Wednesday 28 October 2009

you are not a beautiful and unique snowflake, or: not being a teenage author any more

Following a discussion Amna is hosting about young writers, I've been reflecting on Choco's fascinating comments about realising that she wasn't going to be a published teenage author.

I chased that dream too. I finished my first novel just after I turned sixteen, and my second before my eighteenth birthday, and I wrote every night for years. That dream bit the dust somewhere along the road, and so did a succession of smaller dreams - I'd query agents before I hit eighteen, I'd at least have a complete, polished manuscript by then, I'd I'd I'd ...

Number of dreams hit: 0.

Ultimately, I think I was hooked on specialness. As a teenage writer with two novels under my belt, I was exceptional. ("You're how old?") Once I got kicked out into adulthood, I wasn't an exception any more: I was just one among millions of adult writers.
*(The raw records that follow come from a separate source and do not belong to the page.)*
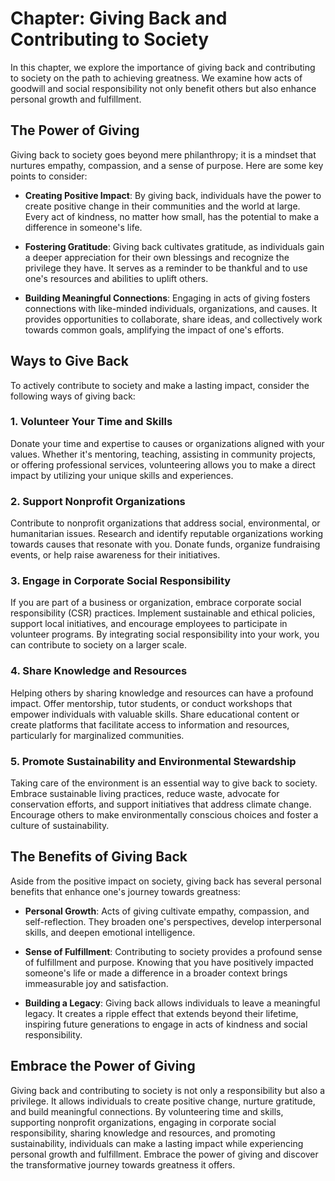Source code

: Chapter: Giving Back and Contributing to Society
================================================

In this chapter, we explore the importance of giving back and contributing to society on the path to achieving greatness. We examine how acts of goodwill and social responsibility not only benefit others but also enhance personal growth and fulfillment.

The Power of Giving
-------------------

Giving back to society goes beyond mere philanthropy; it is a mindset that nurtures empathy, compassion, and a sense of purpose. Here are some key points to consider:

* **Creating Positive Impact**: By giving back, individuals have the power to create positive change in their communities and the world at large. Every act of kindness, no matter how small, has the potential to make a difference in someone's life.

* **Fostering Gratitude**: Giving back cultivates gratitude, as individuals gain a deeper appreciation for their own blessings and recognize the privilege they have. It serves as a reminder to be thankful and to use one's resources and abilities to uplift others.

* **Building Meaningful Connections**: Engaging in acts of giving fosters connections with like-minded individuals, organizations, and causes. It provides opportunities to collaborate, share ideas, and collectively work towards common goals, amplifying the impact of one's efforts.

Ways to Give Back
-----------------

To actively contribute to society and make a lasting impact, consider the following ways of giving back:

### 1. Volunteer Your Time and Skills

Donate your time and expertise to causes or organizations aligned with your values. Whether it's mentoring, teaching, assisting in community projects, or offering professional services, volunteering allows you to make a direct impact by utilizing your unique skills and experiences.

### 2. Support Nonprofit Organizations

Contribute to nonprofit organizations that address social, environmental, or humanitarian issues. Research and identify reputable organizations working towards causes that resonate with you. Donate funds, organize fundraising events, or help raise awareness for their initiatives.

### 3. Engage in Corporate Social Responsibility

If you are part of a business or organization, embrace corporate social responsibility (CSR) practices. Implement sustainable and ethical policies, support local initiatives, and encourage employees to participate in volunteer programs. By integrating social responsibility into your work, you can contribute to society on a larger scale.

### 4. Share Knowledge and Resources

Helping others by sharing knowledge and resources can have a profound impact. Offer mentorship, tutor students, or conduct workshops that empower individuals with valuable skills. Share educational content or create platforms that facilitate access to information and resources, particularly for marginalized communities.

### 5. Promote Sustainability and Environmental Stewardship

Taking care of the environment is an essential way to give back to society. Embrace sustainable living practices, reduce waste, advocate for conservation efforts, and support initiatives that address climate change. Encourage others to make environmentally conscious choices and foster a culture of sustainability.

The Benefits of Giving Back
---------------------------

Aside from the positive impact on society, giving back has several personal benefits that enhance one's journey towards greatness:

* **Personal Growth**: Acts of giving cultivate empathy, compassion, and self-reflection. They broaden one's perspectives, develop interpersonal skills, and deepen emotional intelligence.

* **Sense of Fulfillment**: Contributing to society provides a profound sense of fulfillment and purpose. Knowing that you have positively impacted someone's life or made a difference in a broader context brings immeasurable joy and satisfaction.

* **Building a Legacy**: Giving back allows individuals to leave a meaningful legacy. It creates a ripple effect that extends beyond their lifetime, inspiring future generations to engage in acts of kindness and social responsibility.

Embrace the Power of Giving
---------------------------

Giving back and contributing to society is not only a responsibility but also a privilege. It allows individuals to create positive change, nurture gratitude, and build meaningful connections. By volunteering time and skills, supporting nonprofit organizations, engaging in corporate social responsibility, sharing knowledge and resources, and promoting sustainability, individuals can make a lasting impact while experiencing personal growth and fulfillment. Embrace the power of giving and discover the transformative journey towards greatness it offers.
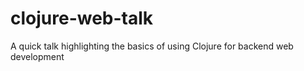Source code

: # clojure-web-talk
A quick talk highlighting the basics of using Clojure for backend web development
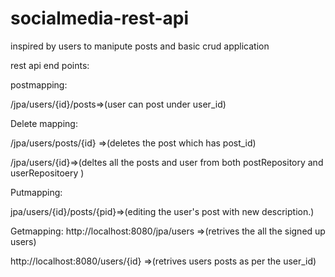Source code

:# socialmedia-rest-api
inspired by users to manipute posts and basic crud application

rest api end points:



postmapping:

/jpa/users/{id}/posts=>(user can post under user_id)

Delete mapping:

/jpa/users/posts/{id} =>(deletes the post which has post_id)

/jpa/users/{id}=>(deltes all the posts and user from both postRepository and userRepositoery )


Putmapping:

jpa/users/{id}/posts/{pid}=>(editing the user's post with new description.)


Getmapping:
http://localhost:8080/jpa/users =>(retrives the all the signed up users)

http://localhost:8080/users/{id} =>(retrives users posts as per the user_id)
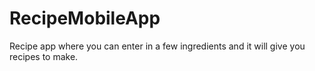 # RecipeMobileApp
Recipe app where you can enter in a few ingredients and it will give you recipes to make.
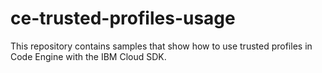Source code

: # ce-trusted-profiles-usage

This repository contains samples that show how to use trusted profiles in Code Engine with the IBM Cloud SDK.


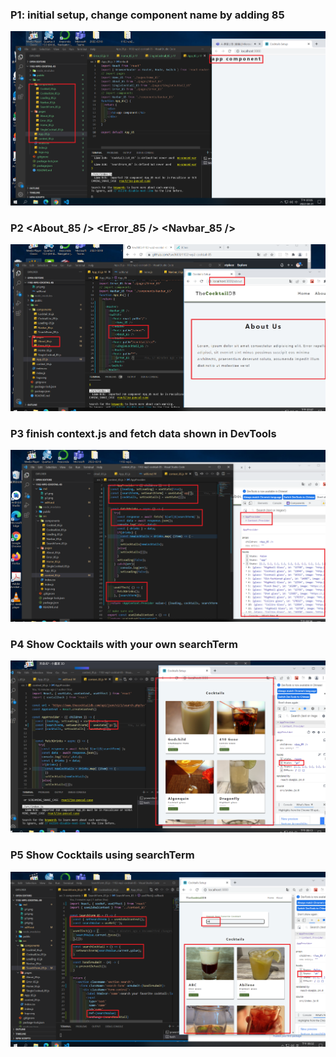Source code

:### P1: initial setup, change component name by adding 85

![](p1.png)

### P2 <About_85 /> <Error_85 /> <Navbar_85 />

![](p2.png)

### P3 finish context.js and fetch data shown in DevTools

![](p3.png)

### P4 Show Cocktails with your own searchTerm

![](p4.png)

### P5 Show Cocktails using searchTerm

![](p5.png)
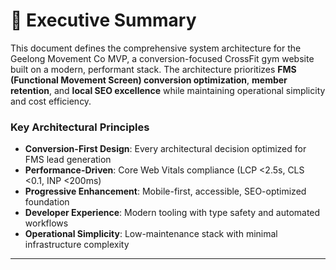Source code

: # 🎯 Executive Summary

This document defines the comprehensive system architecture for the Geelong Movement Co MVP, a conversion-focused CrossFit gym website built on a modern, performant stack. The architecture prioritizes **FMS (Functional Movement Screen) conversion optimization**, **member retention**, and **local SEO excellence** while maintaining operational simplicity and cost efficiency.

### Key Architectural Principles
- **Conversion-First Design**: Every architectural decision optimized for FMS lead generation
- **Performance-Driven**: Core Web Vitals compliance (LCP <2.5s, CLS <0.1, INP <200ms)
- **Progressive Enhancement**: Mobile-first, accessible, SEO-optimized foundation
- **Developer Experience**: Modern tooling with type safety and automated workflows
- **Operational Simplicity**: Low-maintenance stack with minimal infrastructure complexity

---
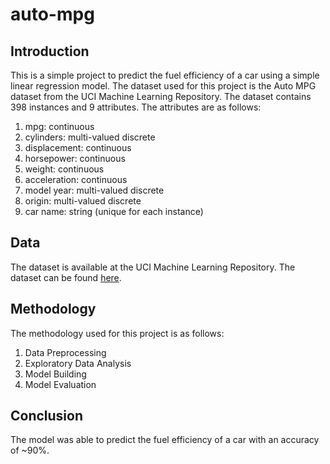 # auto-mpg

## Introduction
This is a simple project to predict the fuel efficiency of a car using a simple linear regression model. The dataset used for this project is the Auto MPG dataset from the UCI Machine Learning Repository. The dataset contains 398 instances and 9 attributes. The attributes are as follows:

1. mpg: continuous
2. cylinders: multi-valued discrete
3. displacement: continuous
4. horsepower: continuous
5. weight: continuous
6. acceleration: continuous
7. model year: multi-valued discrete
8. origin: multi-valued discrete
9. car name: string (unique for each instance)

## Data
The dataset is available at the UCI Machine Learning Repository. The dataset can be found [here](https://archive.ics.uci.edu/ml/datasets/auto+mpg).

## Methodology
The methodology used for this project is as follows:
1. Data Preprocessing
2. Exploratory Data Analysis
3. Model Building
4. Model Evaluation

## Conclusion
The model was able to predict the fuel efficiency of a car with an accuracy of ~90%.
The train has now pulled in to grown-up station, and I'm happy to report that my destination is not as scary as it once seemed.

Lessons I've learned about and since the teenage writing years:
  1. Being a young writer is only meaningful as a way to get to being a good writer. You don't need to be young to be good.
  2. Not having reached my dream doesn't mean I didn't work hard enough: it certainly doesn't mean I'm a failure.
  3. There are other kinds of specialness.
  4. Keep dreaming. If you don't make it, update your dream to something more possible.
What about you? Have you missed out on any dreams and had to reframe them? Are you dealing with not being special any more?

11 comments:

  1. I am still grabbing at that dream of being published before I leave high school. Honestly, though, I don't have the same desperate urgency to do it that I did ten months ago. It's fading more every day because, at this point, writing means so much more to me than proving anything to anyone. I realize how hard starting my career as an author during my senior year of high school would be. Do I still want to do it? Yes. If I have to wait? That's fine.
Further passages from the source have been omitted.